If P(X) denotes the power set of X. Is |P(A)| = |P(B)| iff A=B true? If so, I have no idea how to prove the |P(A)| => |P(B)| iff A=B direction, so any hints would be great.

2. Oct 24, 2006

### marcmtlca

does |A| mean the cardinality of A? If so, it is clearly false. For example: the sets {0,1,2} and {3,4,5} have power sets with the same cardinality but they are not equal.

3. Oct 24, 2006

### ircdan

No.

If A = B, then P(A) = P(B) so of course we have |P(A)| = |P(B)|.

But if |P(A)| = |P(B)|, A need not be equal to B.
Just take say A = {1}, B = {2}, then P(A) = {{},{1}} and P(B) = {{}, {2}}, so |P(A)| = |P(B)| but A != B.

4. Oct 25, 2006

### CRGreathouse

Does |P(A)| = |P(B)| imply |A| = |B| for infinite sets without the CH?

5. Oct 30, 2006

### JonF

Ok never mind on help trying to prove this, is it even true? I suspect it might be equivalent to the SCH.

6. Oct 31, 2006

### CrankFan

Yes.

Any set $$A$$ is equinumerous to the set $$A_s = \{ \{x\} \in P(A) | x \in A \}$$

For any set $$A$$ Let $$f_A$$ denote the bijective map from $$A$$ to $$A_s$$.

If $$|P(A)| = |P(B)|$$ then there is a bijection $$g$$ from $$P(A)$$ to $$P(B)$$ and the restriction of $$g$$ to the set $$A_s$$, is a bijection from $$A_s$$ to $$B_s$$. Thus a bijection from $$A$$ to $$B$$ is given by the composition of functions

$$f_B^{-1} \circ g|A_s \circ f_A$$

Where $$g|A_s$$ is the restriction of g to the set $$A_s$$ and $$f_B^{-1}$$ is the inverse of the function mapping $$B$$ onto $$B_s$$.

Last edited: Oct 31, 2006
7. Oct 31, 2006

### Hurkyl

Staff Emeritus
Why do you know that?

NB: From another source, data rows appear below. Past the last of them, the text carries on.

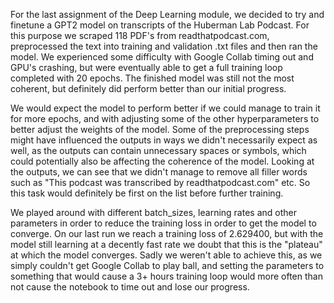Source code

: For the last assignment of the Deep Learning module, we decided to try and finetune a GPT2 model on transcripts of the Huberman Lab Podcast. For this purpose we scraped 118 PDF's from readthatpodcast.com, preprocessed the text into training and validation .txt files and then ran the model. We experienced some difficulty with Google Collab timing out and GPU's crashing, but were eventually able to get a full training loop completed with 20 epochs. The finished model was still not the most coherent, but definitely did perform better than our initial progress.

We would expect the model to perform better if we could manage to train it for more epochs, and with adjusting some of the other hyperparameters to better adjust the weights of the model. Some of the preprocessing steps might have influenced the outputs in ways we didn't necessarily expect as well, as the outputs can contain unnecessary spaces or symbols, which could potentially also be affecting the coherence of the model. Looking at the outputs, we can see that we didn't manage to remove all filler words such as "This podcast was transcribed by readthatpodcast.com" etc. So this task would definitely be first on the list before further training.

We played around with different batch_sizes, learning rates and other parameters in order to reduce the training loss in order to get the model to converge.
On our last run we reach a training loss of 2.629400, but with the model still learning at a decently fast rate we doubt that this is the "plateau" at which the model converges.
Sadly we weren't able to achieve this, as we simply couldn't get Google Collab to play ball, and setting the parameters to something that would cause a 3+ hours training loop would more often than not cause the notebook to time out and lose our progress.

That's false for most bijections $\mathcal{P}(A) \rightarrow \mathcal{P}(B)$.

For example, suppose that A and B actually are both equal to the set {0, 1}. Then, one example of a bijection $\mathcal{P}(A) \rightarrow \mathcal{P}(B)$ is:

g({}) = {0}
g({0}) = {}
g({1}) = {0, 1}
g({0, 1}) = {1}

Here, the image of $g \circ f_A$ never takes values in $B_s$.

8. Oct 31, 2006

### CrankFan

I guess I said that because I wasn't thinking clearly. Thanks for the correction.